Try it: Omit the images and output every line of the data below exactly.

++++ Data supplied ++++

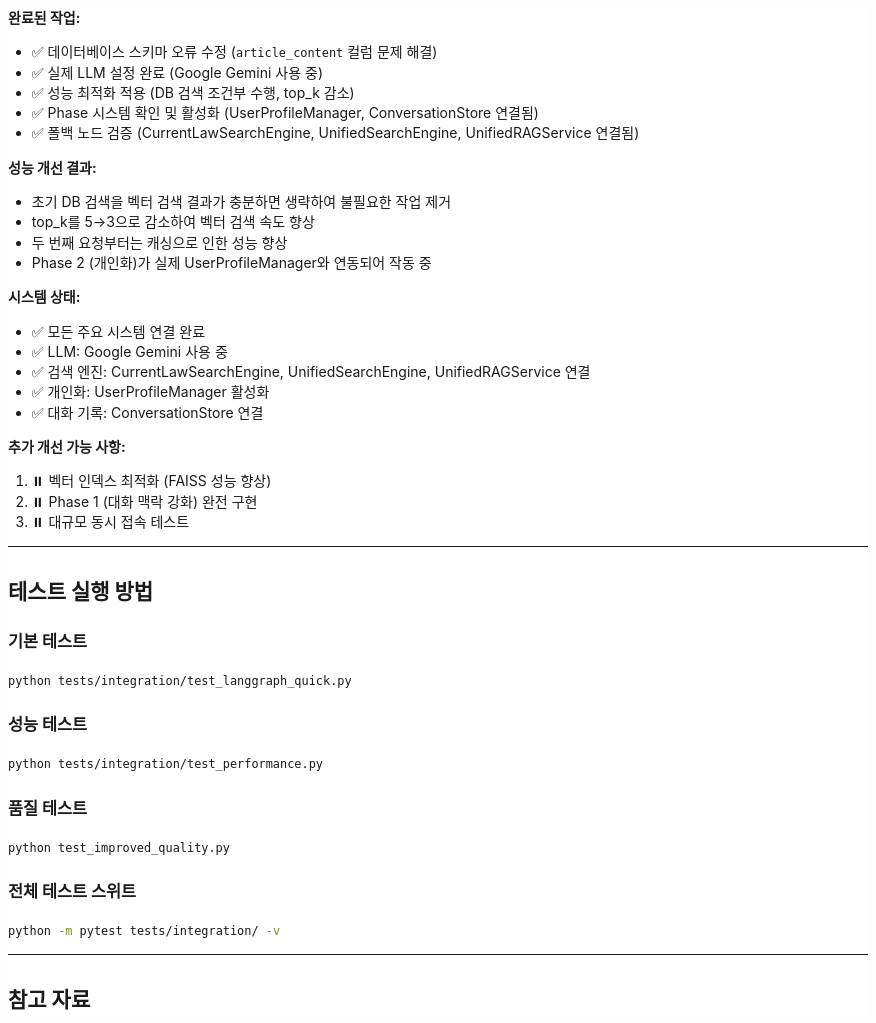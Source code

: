 **완료된 작업:**
- ✅ 데이터베이스 스키마 오류 수정 (`article_content` 컬럼 문제 해결)
- ✅ 실제 LLM 설정 완료 (Google Gemini 사용 중)
- ✅ 성능 최적화 적용 (DB 검색 조건부 수행, top_k 감소)
- ✅ Phase 시스템 확인 및 활성화 (UserProfileManager, ConversationStore 연결됨)
- ✅ 폴백 노드 검증 (CurrentLawSearchEngine, UnifiedSearchEngine, UnifiedRAGService 연결됨)

**성능 개선 결과:**
- 초기 DB 검색을 벡터 검색 결과가 충분하면 생략하여 불필요한 작업 제거
- top_k를 5→3으로 감소하여 벡터 검색 속도 향상
- 두 번째 요청부터는 캐싱으로 인한 성능 향상
- Phase 2 (개인화)가 실제 UserProfileManager와 연동되어 작동 중

**시스템 상태:**
- ✅ 모든 주요 시스템 연결 완료
- ✅ LLM: Google Gemini 사용 중
- ✅ 검색 엔진: CurrentLawSearchEngine, UnifiedSearchEngine, UnifiedRAGService 연결
- ✅ 개인화: UserProfileManager 활성화
- ✅ 대화 기록: ConversationStore 연결

**추가 개선 가능 사항:**
1. ⏸️ 벡터 인덱스 최적화 (FAISS 성능 향상)
2. ⏸️ Phase 1 (대화 맥락 강화) 완전 구현
3. ⏸️ 대규모 동시 접속 테스트

---

## 테스트 실행 방법

### 기본 테스트
```bash
python tests/integration/test_langgraph_quick.py
```

### 성능 테스트
```bash
python tests/integration/test_performance.py
```

### 품질 테스트
```bash
python test_improved_quality.py
```

### 전체 테스트 스위트
```bash
python -m pytest tests/integration/ -v
```

---

## 참고 자료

++++

Exercise response:
Source code

: **완료된 작업:**
- ✅ 데이터베이스 스키마 오류 수정 (`article_content` 컬럼 문제 해결)
- ✅ 실제 LLM 설정 완료 (Google Gemini 사용 중)
- ✅ 성능 최적화 적용 (DB 검색 조건부 수행, top_k 감소)
- ✅ Phase 시스템 확인 및 활성화 (UserProfileManager, ConversationStore 연결됨)
- ✅ 폴백 노드 검증 (CurrentLawSearchEngine, UnifiedSearchEngine, UnifiedRAGService 연결됨)

**성능 개선 결과:**
- 초기 DB 검색을 벡터 검색 결과가 충분하면 생략하여 불필요한 작업 제거
- top_k를 5→3으로 감소하여 벡터 검색 속도 향상
- 두 번째 요청부터는 캐싱으로 인한 성능 향상
- Phase 2 (개인화)가 실제 UserProfileManager와 연동되어 작동 중

**시스템 상태:**
- ✅ 모든 주요 시스템 연결 완료
- ✅ LLM: Google Gemini 사용 중
- ✅ 검색 엔진: CurrentLawSearchEngine, UnifiedSearchEngine, UnifiedRAGService 연결
- ✅ 개인화: UserProfileManager 활성화
- ✅ 대화 기록: ConversationStore 연결

**추가 개선 가능 사항:**
1. ⏸️ 벡터 인덱스 최적화 (FAISS 성능 향상)
2. ⏸️ Phase 1 (대화 맥락 강화) 완전 구현
3. ⏸️ 대규모 동시 접속 테스트

---

## 테스트 실행 방법

### 기본 테스트
```bash
python tests/integration/test_langgraph_quick.py
```

### 성능 테스트
```bash
python tests/integration/test_performance.py
```

### 품질 테스트
```bash
python test_improved_quality.py
```

### 전체 테스트 스위트
```bash
python -m pytest tests/integration/ -v
```

---

## 참고 자료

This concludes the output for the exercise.